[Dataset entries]
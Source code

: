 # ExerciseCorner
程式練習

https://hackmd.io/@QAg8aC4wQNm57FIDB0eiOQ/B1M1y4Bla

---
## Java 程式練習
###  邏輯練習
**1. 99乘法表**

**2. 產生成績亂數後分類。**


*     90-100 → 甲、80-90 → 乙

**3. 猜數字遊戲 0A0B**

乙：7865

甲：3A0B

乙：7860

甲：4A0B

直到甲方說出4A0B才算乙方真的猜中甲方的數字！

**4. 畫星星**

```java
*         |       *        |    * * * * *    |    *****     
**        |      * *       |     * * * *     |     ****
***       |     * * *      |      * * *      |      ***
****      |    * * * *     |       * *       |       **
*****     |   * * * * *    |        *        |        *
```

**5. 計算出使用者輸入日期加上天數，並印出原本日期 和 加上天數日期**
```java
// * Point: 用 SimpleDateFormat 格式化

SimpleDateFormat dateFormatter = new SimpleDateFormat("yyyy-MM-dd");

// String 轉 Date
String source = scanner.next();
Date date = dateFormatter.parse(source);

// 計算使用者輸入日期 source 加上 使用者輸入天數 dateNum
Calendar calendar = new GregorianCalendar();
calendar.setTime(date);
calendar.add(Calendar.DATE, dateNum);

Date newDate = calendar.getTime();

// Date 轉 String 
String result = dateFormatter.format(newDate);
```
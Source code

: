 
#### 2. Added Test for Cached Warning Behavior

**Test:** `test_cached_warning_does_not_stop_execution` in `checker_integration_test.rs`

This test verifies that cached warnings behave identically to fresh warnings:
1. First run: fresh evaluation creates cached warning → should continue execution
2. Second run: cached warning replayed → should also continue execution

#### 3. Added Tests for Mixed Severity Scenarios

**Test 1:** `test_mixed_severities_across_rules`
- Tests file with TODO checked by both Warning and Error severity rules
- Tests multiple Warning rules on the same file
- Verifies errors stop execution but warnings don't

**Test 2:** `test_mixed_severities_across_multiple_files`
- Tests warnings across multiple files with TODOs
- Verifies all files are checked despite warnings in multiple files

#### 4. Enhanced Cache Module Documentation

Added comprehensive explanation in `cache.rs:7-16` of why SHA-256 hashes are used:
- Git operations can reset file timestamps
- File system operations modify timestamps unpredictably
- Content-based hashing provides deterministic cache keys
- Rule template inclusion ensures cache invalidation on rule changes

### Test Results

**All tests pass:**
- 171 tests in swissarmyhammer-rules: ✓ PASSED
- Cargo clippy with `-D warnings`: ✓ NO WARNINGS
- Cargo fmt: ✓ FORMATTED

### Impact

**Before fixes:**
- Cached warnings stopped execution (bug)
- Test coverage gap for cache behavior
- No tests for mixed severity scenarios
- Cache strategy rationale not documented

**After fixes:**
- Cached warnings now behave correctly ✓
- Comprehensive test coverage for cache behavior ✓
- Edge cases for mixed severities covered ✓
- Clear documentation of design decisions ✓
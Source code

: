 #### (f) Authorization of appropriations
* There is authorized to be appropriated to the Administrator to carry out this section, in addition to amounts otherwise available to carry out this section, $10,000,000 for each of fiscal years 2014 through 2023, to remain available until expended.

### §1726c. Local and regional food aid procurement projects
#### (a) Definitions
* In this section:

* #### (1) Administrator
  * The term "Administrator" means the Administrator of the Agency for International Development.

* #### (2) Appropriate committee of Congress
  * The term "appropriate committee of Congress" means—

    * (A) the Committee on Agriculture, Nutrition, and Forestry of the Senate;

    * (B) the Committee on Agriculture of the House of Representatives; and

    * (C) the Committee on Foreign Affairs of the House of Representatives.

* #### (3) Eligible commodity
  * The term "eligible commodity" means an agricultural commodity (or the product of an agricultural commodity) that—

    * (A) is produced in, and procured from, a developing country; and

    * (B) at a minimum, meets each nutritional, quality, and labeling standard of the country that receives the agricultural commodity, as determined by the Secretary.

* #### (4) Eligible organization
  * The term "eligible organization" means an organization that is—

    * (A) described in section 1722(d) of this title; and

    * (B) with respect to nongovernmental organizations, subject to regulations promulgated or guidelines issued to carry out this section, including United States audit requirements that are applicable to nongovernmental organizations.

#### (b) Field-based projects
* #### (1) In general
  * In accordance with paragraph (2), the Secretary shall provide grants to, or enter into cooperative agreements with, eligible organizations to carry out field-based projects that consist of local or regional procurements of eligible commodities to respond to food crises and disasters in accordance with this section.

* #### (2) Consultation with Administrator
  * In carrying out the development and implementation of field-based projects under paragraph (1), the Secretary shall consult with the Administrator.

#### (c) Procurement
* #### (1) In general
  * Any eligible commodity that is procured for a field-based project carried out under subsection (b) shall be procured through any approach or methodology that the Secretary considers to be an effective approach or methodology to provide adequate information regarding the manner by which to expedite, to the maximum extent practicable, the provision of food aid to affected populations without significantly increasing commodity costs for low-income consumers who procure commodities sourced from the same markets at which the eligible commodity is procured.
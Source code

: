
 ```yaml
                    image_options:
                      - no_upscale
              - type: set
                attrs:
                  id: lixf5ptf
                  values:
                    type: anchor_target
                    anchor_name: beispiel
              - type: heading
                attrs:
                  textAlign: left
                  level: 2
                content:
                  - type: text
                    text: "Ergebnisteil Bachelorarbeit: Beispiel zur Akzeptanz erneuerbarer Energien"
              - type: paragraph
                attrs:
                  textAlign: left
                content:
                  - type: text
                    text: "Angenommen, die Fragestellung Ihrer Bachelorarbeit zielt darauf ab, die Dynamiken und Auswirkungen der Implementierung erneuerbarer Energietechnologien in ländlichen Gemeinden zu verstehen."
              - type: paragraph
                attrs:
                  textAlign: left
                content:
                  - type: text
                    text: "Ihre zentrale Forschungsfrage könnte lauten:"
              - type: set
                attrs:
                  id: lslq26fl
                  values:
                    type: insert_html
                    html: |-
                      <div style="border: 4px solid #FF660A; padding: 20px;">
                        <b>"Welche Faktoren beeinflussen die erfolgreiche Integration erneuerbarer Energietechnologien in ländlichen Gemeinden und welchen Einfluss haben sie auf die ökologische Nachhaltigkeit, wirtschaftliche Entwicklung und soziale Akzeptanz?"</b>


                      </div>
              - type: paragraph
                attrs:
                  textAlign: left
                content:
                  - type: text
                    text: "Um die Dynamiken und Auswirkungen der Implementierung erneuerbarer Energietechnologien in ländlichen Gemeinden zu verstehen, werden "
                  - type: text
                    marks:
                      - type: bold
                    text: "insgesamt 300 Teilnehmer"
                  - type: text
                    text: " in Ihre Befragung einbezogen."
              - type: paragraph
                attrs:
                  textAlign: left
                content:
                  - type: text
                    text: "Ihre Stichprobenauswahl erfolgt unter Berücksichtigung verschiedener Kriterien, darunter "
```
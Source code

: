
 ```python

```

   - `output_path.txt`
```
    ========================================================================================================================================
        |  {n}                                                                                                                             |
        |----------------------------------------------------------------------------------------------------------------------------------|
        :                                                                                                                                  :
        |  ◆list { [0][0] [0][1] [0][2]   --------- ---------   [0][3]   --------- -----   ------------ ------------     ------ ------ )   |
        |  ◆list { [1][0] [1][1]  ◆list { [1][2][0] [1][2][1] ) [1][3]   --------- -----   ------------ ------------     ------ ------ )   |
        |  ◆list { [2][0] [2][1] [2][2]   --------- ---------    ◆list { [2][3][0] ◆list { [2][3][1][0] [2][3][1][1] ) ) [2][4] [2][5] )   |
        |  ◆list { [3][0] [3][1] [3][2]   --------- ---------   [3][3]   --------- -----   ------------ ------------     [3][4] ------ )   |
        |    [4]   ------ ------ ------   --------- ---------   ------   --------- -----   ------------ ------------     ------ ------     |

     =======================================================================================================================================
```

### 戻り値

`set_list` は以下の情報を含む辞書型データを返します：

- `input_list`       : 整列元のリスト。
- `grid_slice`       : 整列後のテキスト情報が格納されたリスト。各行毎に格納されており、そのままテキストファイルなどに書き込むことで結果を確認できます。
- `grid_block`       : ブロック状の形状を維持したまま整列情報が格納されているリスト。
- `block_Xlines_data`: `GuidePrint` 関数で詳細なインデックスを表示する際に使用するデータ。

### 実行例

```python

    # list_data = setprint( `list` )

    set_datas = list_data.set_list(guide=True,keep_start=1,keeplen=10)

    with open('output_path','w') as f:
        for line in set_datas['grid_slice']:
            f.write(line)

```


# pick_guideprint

EXERCISE AIM >>
From the entries above, select each line containing the string "Congress".

RESPONSE TO THIS EXERCISE >>
* #### (2) Appropriate committee of Congress
  * The term "appropriate committee of Congress" means—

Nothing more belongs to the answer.